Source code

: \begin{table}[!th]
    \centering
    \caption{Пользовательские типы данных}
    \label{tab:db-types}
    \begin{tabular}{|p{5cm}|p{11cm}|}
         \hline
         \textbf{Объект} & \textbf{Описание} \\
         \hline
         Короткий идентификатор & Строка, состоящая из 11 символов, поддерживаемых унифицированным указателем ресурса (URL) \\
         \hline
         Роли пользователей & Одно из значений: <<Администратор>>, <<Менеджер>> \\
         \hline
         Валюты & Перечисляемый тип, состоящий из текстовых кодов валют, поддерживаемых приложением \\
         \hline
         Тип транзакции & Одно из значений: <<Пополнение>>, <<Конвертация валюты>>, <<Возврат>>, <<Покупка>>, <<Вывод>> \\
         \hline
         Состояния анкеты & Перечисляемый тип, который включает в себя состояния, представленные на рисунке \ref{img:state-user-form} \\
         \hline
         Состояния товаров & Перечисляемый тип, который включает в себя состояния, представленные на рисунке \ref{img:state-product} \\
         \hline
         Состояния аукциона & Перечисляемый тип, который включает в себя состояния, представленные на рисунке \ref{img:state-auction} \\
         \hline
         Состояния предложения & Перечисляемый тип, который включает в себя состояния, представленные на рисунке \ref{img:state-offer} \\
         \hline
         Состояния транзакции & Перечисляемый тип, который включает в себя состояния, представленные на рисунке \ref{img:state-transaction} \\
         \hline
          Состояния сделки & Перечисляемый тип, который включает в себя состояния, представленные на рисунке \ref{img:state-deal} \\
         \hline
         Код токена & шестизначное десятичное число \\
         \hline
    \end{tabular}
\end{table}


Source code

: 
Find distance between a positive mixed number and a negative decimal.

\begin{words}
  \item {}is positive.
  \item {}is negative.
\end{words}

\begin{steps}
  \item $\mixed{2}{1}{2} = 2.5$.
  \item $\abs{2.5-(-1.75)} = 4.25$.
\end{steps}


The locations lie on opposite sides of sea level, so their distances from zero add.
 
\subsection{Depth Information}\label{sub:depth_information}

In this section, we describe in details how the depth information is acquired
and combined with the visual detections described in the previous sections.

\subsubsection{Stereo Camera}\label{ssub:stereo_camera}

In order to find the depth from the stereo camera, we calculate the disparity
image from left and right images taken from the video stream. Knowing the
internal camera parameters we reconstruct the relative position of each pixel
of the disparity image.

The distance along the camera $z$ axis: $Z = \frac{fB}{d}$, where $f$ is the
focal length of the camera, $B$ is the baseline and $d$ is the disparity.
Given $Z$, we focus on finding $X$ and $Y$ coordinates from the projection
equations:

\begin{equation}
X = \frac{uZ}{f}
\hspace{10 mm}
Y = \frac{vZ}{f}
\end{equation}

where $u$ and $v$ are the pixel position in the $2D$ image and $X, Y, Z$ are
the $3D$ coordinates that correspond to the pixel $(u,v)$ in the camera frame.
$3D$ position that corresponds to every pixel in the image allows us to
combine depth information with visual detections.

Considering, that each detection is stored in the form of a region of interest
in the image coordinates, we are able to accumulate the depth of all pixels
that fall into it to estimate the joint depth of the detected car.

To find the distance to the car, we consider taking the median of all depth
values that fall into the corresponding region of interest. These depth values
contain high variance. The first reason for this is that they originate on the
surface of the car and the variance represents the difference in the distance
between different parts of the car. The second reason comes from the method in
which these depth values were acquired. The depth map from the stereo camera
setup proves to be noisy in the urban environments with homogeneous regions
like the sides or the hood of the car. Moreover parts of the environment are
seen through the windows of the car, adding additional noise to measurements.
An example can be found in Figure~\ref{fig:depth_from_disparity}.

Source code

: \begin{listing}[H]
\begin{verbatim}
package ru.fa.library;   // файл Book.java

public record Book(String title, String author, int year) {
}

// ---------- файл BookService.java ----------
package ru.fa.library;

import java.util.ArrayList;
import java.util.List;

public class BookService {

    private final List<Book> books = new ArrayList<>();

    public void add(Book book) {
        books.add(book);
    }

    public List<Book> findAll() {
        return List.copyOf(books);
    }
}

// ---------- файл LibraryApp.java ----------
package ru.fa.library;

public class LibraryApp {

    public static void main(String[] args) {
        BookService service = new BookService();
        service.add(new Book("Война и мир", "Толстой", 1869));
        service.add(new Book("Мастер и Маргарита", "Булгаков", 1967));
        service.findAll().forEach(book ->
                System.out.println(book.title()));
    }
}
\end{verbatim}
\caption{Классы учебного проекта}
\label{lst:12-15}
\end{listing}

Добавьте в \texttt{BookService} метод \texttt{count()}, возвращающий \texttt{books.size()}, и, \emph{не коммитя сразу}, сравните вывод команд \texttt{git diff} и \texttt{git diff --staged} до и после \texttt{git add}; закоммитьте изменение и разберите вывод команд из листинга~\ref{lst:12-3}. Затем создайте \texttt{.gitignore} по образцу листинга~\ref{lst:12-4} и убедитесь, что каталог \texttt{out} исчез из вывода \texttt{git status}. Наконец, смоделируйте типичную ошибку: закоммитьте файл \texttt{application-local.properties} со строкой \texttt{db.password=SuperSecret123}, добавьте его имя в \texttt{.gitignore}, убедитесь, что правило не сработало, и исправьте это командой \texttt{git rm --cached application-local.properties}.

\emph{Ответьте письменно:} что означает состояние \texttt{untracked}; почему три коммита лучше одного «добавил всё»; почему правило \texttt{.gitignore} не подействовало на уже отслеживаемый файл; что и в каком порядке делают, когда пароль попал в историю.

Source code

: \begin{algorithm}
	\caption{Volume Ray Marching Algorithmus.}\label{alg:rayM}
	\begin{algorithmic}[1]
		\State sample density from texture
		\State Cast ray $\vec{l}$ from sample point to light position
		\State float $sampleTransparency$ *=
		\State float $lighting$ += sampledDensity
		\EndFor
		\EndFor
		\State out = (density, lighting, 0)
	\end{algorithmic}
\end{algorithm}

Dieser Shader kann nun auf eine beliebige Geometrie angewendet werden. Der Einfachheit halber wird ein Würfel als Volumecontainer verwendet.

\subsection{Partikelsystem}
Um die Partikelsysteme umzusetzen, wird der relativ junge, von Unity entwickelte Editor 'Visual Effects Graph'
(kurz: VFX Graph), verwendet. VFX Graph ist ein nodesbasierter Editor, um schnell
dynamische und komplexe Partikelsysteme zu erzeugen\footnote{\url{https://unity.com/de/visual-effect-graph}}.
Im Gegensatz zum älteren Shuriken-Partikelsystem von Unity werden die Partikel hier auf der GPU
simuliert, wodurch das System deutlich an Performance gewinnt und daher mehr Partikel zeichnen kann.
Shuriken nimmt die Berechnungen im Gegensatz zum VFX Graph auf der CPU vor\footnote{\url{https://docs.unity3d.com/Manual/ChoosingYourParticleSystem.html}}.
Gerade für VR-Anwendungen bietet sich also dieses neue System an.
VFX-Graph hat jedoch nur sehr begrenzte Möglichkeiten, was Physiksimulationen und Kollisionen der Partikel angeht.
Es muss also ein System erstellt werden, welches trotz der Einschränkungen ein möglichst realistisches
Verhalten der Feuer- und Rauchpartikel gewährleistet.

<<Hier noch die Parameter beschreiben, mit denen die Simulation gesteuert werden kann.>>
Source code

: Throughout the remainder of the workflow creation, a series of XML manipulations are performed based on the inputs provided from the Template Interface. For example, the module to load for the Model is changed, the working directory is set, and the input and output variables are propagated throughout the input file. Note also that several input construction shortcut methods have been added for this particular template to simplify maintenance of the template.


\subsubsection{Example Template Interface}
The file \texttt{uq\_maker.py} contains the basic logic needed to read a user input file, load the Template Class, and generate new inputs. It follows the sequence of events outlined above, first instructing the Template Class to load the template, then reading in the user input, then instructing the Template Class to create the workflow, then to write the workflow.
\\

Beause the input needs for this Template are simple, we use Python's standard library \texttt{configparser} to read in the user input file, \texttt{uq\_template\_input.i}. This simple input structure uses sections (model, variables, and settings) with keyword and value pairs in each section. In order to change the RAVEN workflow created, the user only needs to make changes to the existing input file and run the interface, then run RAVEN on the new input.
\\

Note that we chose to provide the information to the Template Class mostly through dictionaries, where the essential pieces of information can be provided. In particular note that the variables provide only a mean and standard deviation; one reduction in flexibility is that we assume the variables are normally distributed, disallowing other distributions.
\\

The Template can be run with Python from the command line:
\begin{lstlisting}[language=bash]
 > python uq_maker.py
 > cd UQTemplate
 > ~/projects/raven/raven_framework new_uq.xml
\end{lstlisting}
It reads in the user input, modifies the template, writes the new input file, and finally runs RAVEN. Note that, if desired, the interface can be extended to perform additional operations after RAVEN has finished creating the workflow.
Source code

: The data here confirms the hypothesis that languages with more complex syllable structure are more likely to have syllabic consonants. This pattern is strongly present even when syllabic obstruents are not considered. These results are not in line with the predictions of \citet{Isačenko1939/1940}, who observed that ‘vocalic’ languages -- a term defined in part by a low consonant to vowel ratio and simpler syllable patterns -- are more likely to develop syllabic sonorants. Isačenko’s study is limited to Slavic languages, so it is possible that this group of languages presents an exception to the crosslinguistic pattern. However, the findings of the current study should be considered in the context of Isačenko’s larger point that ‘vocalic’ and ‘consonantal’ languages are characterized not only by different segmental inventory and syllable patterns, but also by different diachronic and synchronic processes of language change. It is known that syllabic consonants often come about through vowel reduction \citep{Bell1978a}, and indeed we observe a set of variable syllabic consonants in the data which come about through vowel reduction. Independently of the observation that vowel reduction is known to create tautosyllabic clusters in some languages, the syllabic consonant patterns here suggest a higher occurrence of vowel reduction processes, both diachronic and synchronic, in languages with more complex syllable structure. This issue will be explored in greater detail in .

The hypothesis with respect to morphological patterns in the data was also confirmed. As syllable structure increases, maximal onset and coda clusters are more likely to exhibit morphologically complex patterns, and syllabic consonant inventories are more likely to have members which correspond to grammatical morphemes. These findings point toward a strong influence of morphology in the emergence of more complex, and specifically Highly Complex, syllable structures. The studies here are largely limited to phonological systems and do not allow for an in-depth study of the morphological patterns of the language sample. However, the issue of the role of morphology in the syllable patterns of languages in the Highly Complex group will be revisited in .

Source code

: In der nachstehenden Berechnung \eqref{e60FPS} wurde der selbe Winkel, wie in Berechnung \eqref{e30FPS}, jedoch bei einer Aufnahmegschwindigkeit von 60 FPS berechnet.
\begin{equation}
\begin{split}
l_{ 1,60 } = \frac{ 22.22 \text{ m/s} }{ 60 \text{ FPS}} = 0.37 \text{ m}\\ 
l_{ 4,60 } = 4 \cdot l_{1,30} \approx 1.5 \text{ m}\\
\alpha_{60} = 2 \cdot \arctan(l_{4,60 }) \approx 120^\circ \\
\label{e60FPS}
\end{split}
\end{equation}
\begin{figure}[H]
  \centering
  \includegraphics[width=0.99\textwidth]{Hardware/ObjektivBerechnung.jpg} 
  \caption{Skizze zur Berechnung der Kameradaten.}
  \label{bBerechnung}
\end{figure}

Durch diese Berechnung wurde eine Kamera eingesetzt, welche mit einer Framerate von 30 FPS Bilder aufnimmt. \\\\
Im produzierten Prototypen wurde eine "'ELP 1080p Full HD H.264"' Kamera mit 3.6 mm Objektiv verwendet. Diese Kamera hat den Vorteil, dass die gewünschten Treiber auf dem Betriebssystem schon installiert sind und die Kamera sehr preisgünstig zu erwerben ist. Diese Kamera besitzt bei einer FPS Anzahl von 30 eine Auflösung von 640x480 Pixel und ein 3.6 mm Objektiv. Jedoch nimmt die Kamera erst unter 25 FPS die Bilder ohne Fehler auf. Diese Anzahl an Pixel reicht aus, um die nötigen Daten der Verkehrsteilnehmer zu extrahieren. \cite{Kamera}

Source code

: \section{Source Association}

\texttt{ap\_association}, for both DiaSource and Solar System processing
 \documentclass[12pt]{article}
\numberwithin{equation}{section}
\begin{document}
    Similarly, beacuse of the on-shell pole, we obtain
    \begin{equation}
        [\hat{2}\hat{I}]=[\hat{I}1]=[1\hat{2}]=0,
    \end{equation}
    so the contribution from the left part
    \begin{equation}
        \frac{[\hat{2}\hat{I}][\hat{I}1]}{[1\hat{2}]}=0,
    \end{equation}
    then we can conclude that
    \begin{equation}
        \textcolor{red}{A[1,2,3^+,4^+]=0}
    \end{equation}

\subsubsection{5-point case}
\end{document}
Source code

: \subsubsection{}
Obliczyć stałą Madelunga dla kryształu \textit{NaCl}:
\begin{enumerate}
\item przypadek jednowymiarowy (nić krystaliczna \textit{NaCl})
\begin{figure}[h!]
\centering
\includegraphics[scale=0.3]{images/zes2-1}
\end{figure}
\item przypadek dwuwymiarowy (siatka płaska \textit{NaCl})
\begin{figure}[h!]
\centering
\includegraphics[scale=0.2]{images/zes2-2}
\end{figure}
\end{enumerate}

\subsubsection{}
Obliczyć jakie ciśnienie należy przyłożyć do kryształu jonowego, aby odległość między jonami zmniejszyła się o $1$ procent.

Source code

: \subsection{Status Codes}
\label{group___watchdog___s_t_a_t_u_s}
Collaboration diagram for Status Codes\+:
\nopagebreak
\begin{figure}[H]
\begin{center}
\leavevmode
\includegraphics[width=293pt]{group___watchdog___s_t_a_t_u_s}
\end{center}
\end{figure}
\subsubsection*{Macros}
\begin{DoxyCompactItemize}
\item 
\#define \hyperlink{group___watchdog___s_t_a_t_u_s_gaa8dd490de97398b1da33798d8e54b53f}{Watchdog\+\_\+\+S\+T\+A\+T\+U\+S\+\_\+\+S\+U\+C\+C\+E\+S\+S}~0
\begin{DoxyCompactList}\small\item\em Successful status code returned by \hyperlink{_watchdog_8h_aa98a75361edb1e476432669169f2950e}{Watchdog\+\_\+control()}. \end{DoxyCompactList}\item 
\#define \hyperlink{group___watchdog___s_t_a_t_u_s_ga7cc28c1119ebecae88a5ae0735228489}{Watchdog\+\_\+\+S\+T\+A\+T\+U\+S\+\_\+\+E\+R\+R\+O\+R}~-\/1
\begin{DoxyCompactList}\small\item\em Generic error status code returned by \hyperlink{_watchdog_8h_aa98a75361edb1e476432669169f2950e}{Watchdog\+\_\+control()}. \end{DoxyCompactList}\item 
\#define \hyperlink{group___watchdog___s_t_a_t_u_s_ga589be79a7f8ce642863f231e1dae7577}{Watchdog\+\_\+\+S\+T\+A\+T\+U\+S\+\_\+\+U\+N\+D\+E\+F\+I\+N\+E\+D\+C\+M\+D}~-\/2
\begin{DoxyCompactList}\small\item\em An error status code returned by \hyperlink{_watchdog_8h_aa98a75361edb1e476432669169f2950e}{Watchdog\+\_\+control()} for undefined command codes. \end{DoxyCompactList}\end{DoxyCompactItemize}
• • • • •
EXERCISE PROMPT: After locating the line with "przypadek dwuwymiarowy (siatka" above, return that line and every later line through the one with "Successful status code", word for word and with nothing else.

OUTPUT OF THE TASK:
\item przypadek dwuwymiarowy (siatka płaska \textit{NaCl})
\begin{figure}[h!]
\centering
\includegraphics[scale=0.2]{images/zes2-2}
\end{figure}
\end{enumerate}

\subsubsection{}
Obliczyć jakie ciśnienie należy przyłożyć do kryształu jonowego, aby odległość między jonami zmniejszyła się o $1$ procent.

Source code

: \subsection{Status Codes}
\label{group___watchdog___s_t_a_t_u_s}
Collaboration diagram for Status Codes\+:
\nopagebreak
\begin{figure}[H]
\begin{center}
\leavevmode
\includegraphics[width=293pt]{group___watchdog___s_t_a_t_u_s}
\end{center}
\end{figure}
\subsubsection*{Macros}
\begin{DoxyCompactItemize}
\item 
\#define \hyperlink{group___watchdog___s_t_a_t_u_s_gaa8dd490de97398b1da33798d8e54b53f}{Watchdog\+\_\+\+S\+T\+A\+T\+U\+S\+\_\+\+S\+U\+C\+C\+E\+S\+S}~0
\begin{DoxyCompactList}\small\item\em Successful status code returned by \hyperlink{_watchdog_8h_aa98a75361edb1e476432669169f2950e}{Watchdog\+\_\+control()}. \end{DoxyCompactList}\item 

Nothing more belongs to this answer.